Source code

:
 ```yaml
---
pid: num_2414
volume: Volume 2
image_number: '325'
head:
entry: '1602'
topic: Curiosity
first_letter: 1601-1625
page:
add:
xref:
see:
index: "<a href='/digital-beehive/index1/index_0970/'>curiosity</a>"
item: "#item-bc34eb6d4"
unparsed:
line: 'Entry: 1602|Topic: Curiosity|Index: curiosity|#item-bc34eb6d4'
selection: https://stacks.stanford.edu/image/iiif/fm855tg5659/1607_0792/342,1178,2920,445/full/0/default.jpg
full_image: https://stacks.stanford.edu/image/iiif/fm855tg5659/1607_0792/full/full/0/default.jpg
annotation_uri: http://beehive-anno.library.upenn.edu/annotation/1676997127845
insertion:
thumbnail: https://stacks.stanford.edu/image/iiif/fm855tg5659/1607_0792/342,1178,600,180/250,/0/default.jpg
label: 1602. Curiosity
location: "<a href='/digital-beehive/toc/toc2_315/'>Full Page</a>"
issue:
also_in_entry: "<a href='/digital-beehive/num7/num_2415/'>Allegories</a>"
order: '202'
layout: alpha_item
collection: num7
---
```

**Required work**
Copy the records above exactly.

**Output of the exercise**
Source code

:
 ```yaml
---
pid: num_2414
volume: Volume 2
image_number: '325'
head:
entry: '1602'
topic: Curiosity
first_letter: 1601-1625
page:
add:
xref:
see:
index: "<a href='/digital-beehive/index1/index_0970/'>curiosity</a>"
item: "#item-bc34eb6d4"
unparsed:
line: 'Entry: 1602|Topic: Curiosity|Index: curiosity|#item-bc34eb6d4'
selection: https://stacks.stanford.edu/image/iiif/fm855tg5659/1607_0792/342,1178,2920,445/full/0/default.jpg
full_image: https://stacks.stanford.edu/image/iiif/fm855tg5659/1607_0792/full/full/0/default.jpg
annotation_uri: http://beehive-anno.library.upenn.edu/annotation/1676997127845
insertion:
thumbnail: https://stacks.stanford.edu/image/iiif/fm855tg5659/1607_0792/342,1178,600,180/250,/0/default.jpg
label: 1602. Curiosity
location: "<a href='/digital-beehive/toc/toc2_315/'>Full Page</a>"
issue:
also_in_entry: "<a href='/digital-beehive/num7/num_2415/'>Allegories</a>"
order: '202'
layout: alpha_item
collection: num7
---
```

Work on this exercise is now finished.